Stanley Druckenmiller, chief executive, Duquesne Family Office
“The risk-reward for equities is maybe as bad as I’ve seen it in my career,” reckons Stanley Druckenmiller, the former hedge-fund manager who made $1bn when he and George Soros bet that Britain would be forced to take sterling out of the European Exchange Rate Mechanism on Black Wednesday (16 September 1992). Investors banking on abundant liquidity are set for a shock.
“The consensus seems to be ‘don’t worry, the Fed has your back’,” Druckenmiller told the Economic Club of New York earlier this month. Forecast earnings for the US market have collapsed: even assuming a partial recovery in profits next year to around $145 per share, the S&P 500 trades on around 20 times earnings, which is high given uncertainties due to Covid-19 and the likelihood of soaring bankruptcies. But investors assume that “the stimulus is much bigger than the problem and liquidity going forward is just massive”.

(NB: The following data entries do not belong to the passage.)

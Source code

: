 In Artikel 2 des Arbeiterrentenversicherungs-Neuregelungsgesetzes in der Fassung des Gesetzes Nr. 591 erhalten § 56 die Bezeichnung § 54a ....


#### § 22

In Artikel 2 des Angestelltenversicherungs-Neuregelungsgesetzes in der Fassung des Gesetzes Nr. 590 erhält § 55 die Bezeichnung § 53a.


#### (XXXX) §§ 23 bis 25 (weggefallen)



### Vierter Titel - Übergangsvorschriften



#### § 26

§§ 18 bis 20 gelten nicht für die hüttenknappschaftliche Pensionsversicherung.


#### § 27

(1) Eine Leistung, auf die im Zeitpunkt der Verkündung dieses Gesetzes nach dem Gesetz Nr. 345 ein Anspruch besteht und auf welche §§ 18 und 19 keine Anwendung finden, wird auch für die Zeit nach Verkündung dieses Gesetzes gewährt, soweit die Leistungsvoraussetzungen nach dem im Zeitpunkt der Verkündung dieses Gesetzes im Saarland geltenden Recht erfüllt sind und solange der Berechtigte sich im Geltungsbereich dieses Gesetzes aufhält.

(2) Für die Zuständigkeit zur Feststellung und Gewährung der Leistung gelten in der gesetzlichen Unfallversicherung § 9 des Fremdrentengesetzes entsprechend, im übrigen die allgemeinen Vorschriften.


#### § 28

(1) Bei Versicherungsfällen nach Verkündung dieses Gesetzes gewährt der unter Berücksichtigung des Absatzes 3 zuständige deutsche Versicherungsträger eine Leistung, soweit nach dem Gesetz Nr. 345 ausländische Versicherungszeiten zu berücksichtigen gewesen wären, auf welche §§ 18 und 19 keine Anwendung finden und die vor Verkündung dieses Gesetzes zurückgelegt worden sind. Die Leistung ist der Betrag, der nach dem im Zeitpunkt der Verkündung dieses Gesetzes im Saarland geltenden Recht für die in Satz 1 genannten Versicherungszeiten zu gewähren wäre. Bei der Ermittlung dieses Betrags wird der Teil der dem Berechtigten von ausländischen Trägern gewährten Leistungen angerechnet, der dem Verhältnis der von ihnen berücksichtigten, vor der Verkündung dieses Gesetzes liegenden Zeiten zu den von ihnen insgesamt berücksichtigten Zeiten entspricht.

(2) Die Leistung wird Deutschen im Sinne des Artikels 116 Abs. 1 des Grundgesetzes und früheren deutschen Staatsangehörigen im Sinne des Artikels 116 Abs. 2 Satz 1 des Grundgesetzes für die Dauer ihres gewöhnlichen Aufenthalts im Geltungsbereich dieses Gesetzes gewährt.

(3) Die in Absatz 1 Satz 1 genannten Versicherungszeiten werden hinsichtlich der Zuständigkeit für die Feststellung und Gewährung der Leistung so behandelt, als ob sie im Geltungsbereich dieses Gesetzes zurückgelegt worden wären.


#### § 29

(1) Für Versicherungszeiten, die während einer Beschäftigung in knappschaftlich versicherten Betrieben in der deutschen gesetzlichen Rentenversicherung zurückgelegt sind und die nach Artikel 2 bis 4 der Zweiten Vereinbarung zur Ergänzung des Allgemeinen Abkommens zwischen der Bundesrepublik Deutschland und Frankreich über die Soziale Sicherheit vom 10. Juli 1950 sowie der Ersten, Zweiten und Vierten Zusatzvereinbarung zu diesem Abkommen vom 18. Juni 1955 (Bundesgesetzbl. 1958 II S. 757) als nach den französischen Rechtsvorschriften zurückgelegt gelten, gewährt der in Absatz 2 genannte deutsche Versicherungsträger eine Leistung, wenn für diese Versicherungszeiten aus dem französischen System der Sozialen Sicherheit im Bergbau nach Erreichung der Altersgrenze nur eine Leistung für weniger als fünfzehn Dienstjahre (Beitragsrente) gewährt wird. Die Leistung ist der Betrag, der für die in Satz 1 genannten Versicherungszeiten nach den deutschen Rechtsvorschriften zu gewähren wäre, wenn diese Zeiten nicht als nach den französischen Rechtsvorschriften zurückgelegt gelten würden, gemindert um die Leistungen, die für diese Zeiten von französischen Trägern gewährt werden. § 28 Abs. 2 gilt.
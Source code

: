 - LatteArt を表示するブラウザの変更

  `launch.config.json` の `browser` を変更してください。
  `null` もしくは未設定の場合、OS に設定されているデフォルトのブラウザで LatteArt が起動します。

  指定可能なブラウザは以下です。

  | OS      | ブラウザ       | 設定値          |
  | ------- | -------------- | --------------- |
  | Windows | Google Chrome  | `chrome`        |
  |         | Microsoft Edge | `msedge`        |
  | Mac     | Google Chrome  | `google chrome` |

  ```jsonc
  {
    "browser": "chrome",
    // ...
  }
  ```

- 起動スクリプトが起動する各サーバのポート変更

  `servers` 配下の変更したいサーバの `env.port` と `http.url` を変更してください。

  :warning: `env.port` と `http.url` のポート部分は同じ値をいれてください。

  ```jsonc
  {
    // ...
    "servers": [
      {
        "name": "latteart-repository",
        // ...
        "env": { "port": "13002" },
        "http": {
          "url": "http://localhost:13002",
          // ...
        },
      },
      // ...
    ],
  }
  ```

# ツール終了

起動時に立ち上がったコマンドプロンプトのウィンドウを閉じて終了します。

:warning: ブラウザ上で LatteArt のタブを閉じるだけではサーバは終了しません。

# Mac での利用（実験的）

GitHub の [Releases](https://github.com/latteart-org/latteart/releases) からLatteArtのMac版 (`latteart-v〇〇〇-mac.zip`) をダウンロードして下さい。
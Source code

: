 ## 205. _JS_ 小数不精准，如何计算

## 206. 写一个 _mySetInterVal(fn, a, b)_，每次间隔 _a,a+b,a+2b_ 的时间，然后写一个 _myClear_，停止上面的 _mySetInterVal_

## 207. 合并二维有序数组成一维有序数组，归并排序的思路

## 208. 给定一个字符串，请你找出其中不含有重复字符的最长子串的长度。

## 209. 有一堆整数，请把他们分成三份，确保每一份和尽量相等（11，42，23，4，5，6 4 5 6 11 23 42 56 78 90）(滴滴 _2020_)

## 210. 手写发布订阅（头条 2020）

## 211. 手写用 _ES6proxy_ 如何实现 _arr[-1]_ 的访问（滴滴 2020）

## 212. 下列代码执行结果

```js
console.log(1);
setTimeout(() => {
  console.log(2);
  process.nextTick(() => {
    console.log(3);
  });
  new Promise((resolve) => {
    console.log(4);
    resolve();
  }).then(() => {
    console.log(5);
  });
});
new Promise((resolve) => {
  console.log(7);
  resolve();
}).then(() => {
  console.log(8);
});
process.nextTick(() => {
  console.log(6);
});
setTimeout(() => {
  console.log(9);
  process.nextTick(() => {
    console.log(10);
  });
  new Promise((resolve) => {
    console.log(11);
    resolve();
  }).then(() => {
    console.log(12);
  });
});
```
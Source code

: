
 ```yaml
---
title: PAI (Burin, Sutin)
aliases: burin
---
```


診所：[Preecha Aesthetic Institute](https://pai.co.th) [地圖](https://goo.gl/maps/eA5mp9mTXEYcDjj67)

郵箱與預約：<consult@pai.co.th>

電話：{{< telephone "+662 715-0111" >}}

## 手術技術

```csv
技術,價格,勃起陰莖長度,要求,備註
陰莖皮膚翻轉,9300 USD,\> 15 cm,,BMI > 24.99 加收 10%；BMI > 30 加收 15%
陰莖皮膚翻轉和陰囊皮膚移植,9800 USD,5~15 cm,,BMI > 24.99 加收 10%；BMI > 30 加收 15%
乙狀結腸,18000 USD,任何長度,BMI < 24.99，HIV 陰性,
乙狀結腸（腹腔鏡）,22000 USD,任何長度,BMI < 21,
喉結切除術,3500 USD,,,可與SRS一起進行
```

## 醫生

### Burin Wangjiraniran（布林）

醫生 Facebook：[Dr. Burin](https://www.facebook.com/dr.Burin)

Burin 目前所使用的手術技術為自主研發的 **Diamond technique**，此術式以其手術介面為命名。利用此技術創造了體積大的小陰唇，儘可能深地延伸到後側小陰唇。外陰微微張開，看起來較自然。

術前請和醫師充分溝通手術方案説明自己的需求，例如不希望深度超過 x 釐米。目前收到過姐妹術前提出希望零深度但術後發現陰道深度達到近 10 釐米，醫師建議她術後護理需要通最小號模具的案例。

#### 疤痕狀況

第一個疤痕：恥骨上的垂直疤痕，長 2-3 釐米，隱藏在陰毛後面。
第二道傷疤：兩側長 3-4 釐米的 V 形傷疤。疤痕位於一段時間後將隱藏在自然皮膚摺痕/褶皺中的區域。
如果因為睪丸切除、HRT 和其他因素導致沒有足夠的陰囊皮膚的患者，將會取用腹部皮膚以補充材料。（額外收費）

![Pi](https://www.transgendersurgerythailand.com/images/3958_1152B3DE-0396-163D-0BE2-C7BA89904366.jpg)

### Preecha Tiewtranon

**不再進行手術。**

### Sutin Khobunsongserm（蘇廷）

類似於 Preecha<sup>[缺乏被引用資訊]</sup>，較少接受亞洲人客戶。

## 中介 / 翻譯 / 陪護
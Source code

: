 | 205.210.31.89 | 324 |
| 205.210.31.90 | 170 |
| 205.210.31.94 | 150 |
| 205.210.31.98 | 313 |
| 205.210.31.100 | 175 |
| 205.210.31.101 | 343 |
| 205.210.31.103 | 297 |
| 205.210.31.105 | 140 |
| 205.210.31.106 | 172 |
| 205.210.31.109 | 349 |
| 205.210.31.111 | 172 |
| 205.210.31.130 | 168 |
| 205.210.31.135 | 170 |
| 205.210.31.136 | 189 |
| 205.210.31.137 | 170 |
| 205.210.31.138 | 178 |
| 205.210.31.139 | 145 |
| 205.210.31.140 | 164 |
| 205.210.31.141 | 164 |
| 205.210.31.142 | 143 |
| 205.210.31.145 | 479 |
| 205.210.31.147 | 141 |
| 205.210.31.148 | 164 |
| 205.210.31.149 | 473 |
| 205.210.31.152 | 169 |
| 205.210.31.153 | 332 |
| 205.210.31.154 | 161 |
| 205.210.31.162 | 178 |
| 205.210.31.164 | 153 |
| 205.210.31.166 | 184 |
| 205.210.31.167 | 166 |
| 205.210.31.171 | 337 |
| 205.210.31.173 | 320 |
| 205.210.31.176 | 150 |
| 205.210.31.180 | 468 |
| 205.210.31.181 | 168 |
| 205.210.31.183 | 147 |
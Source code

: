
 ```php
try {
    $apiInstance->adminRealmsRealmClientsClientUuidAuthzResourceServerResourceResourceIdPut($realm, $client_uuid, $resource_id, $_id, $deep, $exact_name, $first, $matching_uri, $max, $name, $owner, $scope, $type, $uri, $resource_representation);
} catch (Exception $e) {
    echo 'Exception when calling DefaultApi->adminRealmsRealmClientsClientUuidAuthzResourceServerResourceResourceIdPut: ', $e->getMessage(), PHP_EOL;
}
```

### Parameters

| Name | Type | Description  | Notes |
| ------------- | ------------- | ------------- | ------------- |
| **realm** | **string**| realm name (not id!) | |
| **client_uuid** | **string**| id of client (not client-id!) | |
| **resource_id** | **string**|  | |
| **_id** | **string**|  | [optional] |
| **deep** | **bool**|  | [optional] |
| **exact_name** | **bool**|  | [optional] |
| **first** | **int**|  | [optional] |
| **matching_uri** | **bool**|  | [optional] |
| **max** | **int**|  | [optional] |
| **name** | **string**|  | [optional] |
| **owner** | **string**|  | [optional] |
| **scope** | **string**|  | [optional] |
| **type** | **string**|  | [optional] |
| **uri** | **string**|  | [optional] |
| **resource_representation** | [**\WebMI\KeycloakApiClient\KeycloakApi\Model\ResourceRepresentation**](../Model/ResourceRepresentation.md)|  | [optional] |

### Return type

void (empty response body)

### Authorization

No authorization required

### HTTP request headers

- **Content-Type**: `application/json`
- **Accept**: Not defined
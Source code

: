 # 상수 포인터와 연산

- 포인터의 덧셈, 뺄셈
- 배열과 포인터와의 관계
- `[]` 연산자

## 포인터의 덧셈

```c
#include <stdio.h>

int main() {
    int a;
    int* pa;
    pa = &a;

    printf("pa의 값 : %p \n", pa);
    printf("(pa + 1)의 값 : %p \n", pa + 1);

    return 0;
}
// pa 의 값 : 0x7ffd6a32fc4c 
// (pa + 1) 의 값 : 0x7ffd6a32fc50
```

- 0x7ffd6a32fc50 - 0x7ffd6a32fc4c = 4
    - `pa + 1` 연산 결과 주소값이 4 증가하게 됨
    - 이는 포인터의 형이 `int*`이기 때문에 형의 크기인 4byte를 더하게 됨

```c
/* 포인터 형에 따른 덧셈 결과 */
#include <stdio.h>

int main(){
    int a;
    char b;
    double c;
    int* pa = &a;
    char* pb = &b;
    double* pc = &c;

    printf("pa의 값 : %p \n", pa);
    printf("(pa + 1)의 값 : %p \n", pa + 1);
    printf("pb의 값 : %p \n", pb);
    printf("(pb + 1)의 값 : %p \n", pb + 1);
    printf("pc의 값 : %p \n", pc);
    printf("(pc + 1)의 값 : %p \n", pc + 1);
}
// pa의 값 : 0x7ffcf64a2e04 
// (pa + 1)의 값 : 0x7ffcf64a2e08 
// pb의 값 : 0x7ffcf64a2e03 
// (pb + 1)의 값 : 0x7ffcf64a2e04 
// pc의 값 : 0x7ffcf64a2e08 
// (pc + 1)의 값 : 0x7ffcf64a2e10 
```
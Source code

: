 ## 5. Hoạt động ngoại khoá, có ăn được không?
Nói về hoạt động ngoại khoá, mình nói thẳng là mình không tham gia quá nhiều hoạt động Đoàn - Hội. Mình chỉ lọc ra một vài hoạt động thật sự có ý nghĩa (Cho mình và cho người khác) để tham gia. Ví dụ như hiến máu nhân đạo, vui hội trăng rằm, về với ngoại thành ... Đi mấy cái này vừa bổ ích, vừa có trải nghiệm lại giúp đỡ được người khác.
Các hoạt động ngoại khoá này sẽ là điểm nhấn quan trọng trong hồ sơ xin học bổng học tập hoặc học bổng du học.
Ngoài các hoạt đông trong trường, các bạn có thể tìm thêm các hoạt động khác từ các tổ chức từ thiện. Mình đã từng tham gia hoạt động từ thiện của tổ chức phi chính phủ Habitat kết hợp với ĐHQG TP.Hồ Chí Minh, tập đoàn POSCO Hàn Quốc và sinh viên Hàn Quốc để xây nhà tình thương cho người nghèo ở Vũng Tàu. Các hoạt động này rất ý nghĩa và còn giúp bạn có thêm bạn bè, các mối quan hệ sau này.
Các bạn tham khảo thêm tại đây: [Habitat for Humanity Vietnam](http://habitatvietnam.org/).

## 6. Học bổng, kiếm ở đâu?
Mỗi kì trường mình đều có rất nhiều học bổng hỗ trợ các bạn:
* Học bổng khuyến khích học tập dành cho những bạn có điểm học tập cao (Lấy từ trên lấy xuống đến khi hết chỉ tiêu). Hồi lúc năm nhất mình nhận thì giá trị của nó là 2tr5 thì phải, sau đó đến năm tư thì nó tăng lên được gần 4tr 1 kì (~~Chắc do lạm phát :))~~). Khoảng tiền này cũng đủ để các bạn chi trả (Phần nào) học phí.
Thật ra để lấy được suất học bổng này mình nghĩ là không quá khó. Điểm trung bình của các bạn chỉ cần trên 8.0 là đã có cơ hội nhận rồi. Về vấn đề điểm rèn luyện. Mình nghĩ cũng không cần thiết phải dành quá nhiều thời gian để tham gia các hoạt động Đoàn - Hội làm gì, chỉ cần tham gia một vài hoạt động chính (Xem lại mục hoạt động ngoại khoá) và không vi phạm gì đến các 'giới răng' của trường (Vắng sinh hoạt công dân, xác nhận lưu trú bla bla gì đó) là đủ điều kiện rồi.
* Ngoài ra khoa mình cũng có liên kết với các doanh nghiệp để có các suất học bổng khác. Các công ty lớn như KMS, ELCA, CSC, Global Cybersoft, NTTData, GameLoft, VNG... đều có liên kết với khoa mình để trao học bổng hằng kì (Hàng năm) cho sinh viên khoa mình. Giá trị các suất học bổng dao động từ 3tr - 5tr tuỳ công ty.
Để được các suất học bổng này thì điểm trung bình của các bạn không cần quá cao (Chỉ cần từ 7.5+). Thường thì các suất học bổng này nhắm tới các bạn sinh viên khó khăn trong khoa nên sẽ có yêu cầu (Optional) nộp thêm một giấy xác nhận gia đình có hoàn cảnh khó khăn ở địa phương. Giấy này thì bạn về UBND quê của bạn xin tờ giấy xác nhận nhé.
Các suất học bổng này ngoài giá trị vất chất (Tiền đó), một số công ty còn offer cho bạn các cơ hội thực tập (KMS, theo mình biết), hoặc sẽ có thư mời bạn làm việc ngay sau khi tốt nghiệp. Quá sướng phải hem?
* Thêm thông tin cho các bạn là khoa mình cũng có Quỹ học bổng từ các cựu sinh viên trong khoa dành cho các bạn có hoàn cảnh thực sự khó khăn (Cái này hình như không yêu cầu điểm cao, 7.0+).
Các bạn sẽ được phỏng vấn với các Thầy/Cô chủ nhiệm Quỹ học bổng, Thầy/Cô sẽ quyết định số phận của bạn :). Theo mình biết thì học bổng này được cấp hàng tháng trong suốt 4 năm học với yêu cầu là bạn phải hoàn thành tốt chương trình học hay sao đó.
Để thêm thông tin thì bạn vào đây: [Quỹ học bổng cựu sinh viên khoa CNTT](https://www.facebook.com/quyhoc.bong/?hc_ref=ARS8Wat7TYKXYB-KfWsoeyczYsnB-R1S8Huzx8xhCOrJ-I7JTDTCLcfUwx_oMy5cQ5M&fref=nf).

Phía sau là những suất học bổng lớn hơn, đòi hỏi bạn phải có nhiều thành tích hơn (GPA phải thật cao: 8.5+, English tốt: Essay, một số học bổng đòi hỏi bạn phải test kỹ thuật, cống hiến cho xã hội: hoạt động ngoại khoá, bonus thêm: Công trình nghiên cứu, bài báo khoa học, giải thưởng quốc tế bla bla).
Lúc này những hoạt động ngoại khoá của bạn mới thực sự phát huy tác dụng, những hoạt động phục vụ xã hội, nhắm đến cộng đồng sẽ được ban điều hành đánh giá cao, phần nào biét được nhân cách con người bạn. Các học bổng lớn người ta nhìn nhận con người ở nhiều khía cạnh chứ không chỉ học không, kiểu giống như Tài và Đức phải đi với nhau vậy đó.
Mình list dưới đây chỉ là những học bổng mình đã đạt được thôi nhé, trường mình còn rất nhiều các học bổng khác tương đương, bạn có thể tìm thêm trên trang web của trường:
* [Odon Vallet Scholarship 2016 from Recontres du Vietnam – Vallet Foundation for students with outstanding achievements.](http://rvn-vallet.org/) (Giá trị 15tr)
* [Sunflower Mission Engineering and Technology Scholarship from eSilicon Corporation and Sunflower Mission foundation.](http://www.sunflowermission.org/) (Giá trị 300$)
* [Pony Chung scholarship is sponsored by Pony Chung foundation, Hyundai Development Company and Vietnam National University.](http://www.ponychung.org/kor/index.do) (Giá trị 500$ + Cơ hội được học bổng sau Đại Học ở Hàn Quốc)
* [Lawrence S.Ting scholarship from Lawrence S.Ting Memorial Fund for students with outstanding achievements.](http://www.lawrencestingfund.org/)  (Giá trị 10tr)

However, while liquidity is very strong now, that’s only because the Federal Reserve has bought trillions of dollars in assets over the last couple of months, pumping money into markets. All that excess liquidity won’t last. The US budget deficit has soared and so the Treasury must issue trillions more in debt over the next few months. This will mop up everything the Fed has already injected and more. “The wild card is that the Fed can always step up its purchases relative to what it’s saying it is going to do now, but I don’t really know why it would have tapered from $500bn a week to $7bn a day if it were ready to ratchet right back up again.”